Task item: Go through the entries below and collect each line with the string "icon" in it.

Extracted material:
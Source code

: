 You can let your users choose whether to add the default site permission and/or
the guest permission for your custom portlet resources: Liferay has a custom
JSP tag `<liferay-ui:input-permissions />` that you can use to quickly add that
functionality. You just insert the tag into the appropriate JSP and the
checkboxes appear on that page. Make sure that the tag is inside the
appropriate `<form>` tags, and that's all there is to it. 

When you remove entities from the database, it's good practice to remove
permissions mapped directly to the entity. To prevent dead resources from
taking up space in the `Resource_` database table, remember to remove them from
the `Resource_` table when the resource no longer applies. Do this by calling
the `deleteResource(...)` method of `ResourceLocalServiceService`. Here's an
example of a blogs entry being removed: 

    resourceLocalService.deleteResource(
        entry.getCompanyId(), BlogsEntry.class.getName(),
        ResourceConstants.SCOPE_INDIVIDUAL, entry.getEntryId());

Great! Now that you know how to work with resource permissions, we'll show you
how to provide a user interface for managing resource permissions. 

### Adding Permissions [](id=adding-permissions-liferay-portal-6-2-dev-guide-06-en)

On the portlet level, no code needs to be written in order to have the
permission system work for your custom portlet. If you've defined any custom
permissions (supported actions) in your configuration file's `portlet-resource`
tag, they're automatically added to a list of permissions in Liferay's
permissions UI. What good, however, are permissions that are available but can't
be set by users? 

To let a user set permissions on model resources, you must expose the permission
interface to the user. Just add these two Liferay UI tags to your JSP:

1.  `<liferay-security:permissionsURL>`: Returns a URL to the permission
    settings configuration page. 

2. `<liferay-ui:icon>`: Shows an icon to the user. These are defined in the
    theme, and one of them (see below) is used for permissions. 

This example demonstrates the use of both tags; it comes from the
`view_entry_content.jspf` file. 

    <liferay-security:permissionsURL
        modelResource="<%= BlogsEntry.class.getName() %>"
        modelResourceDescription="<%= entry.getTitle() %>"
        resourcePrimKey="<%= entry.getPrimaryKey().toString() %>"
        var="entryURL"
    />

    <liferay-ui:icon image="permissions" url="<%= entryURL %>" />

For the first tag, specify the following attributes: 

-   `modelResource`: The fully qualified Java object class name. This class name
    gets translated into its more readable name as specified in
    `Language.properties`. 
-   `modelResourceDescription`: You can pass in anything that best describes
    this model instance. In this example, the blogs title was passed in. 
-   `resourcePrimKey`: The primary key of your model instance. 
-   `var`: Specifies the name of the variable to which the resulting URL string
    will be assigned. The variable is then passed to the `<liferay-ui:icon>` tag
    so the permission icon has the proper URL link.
* * *
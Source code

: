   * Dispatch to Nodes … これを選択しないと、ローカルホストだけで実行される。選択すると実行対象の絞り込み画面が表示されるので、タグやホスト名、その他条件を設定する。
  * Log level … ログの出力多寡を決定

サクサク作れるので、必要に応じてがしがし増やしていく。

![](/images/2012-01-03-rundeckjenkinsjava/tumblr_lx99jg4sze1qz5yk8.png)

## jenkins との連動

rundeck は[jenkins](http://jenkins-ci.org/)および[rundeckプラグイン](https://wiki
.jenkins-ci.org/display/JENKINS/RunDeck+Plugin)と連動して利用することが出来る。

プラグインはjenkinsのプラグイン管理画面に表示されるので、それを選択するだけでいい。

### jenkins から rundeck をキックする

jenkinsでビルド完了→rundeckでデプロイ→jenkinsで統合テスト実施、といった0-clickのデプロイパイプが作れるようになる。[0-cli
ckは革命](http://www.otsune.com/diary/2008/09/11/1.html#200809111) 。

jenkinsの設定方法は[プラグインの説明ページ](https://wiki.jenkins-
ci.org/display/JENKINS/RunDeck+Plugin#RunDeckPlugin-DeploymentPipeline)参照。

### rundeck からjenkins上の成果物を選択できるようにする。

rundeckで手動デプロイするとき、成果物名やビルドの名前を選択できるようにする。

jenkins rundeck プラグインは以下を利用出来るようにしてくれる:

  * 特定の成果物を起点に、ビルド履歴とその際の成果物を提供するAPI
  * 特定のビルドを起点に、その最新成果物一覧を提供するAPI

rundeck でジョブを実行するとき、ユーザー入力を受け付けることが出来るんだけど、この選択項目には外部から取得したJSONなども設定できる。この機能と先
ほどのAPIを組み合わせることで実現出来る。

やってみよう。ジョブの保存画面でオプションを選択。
...
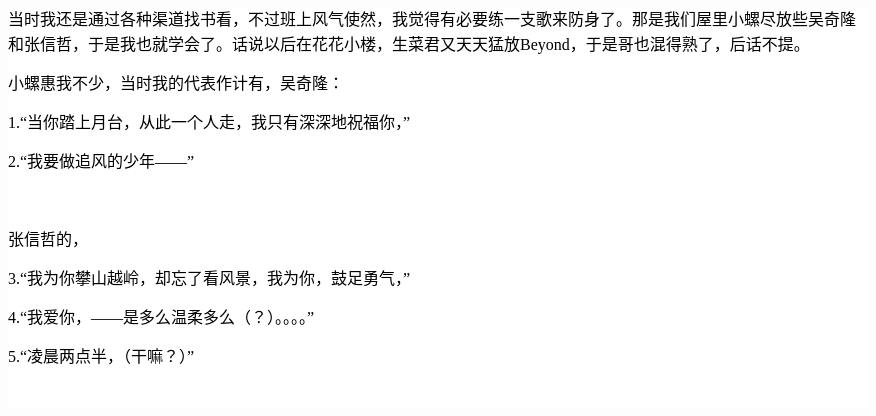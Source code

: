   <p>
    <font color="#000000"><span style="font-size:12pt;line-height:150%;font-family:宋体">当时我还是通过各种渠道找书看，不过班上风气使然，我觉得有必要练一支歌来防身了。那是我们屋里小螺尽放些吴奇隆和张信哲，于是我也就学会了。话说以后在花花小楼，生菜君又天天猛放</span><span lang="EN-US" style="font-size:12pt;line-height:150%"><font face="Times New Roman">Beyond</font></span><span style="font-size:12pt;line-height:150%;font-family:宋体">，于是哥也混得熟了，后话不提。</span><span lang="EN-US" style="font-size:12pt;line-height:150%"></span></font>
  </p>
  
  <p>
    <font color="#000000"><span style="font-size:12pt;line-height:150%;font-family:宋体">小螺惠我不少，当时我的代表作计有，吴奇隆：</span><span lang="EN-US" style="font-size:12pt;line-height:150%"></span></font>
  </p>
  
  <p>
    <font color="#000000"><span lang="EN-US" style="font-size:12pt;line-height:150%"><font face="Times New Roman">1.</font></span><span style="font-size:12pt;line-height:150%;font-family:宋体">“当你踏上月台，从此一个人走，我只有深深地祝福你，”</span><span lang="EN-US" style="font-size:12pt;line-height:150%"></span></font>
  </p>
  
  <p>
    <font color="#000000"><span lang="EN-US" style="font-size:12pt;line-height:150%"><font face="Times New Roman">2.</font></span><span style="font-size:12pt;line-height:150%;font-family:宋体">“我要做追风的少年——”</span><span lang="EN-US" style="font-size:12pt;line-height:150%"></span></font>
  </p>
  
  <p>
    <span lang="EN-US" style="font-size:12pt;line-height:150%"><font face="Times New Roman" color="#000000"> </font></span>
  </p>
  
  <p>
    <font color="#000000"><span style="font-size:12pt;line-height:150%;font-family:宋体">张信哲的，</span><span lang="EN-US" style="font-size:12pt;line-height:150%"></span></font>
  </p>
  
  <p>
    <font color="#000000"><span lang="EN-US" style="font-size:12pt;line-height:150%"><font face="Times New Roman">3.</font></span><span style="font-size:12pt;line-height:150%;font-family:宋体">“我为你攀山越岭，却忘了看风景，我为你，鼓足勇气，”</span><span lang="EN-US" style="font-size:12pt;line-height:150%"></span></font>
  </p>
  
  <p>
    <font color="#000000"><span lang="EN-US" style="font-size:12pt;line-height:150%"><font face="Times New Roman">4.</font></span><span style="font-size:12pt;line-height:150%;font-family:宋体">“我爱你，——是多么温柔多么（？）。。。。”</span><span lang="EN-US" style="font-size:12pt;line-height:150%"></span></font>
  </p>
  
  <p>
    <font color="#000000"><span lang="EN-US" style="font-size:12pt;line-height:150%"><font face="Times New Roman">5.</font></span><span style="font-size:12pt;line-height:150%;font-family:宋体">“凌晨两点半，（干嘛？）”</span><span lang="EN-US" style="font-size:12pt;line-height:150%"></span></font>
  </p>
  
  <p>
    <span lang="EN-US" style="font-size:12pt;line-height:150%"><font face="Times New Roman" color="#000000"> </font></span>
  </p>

Response box:
2. `<liferay-ui:icon>`: Shows an icon to the user. These are defined in the
    <liferay-ui:icon image="permissions" url="<%= entryURL %>" />
    will be assigned. The variable is then passed to the `<liferay-ui:icon>` tag
    so the permission icon has the proper URL link.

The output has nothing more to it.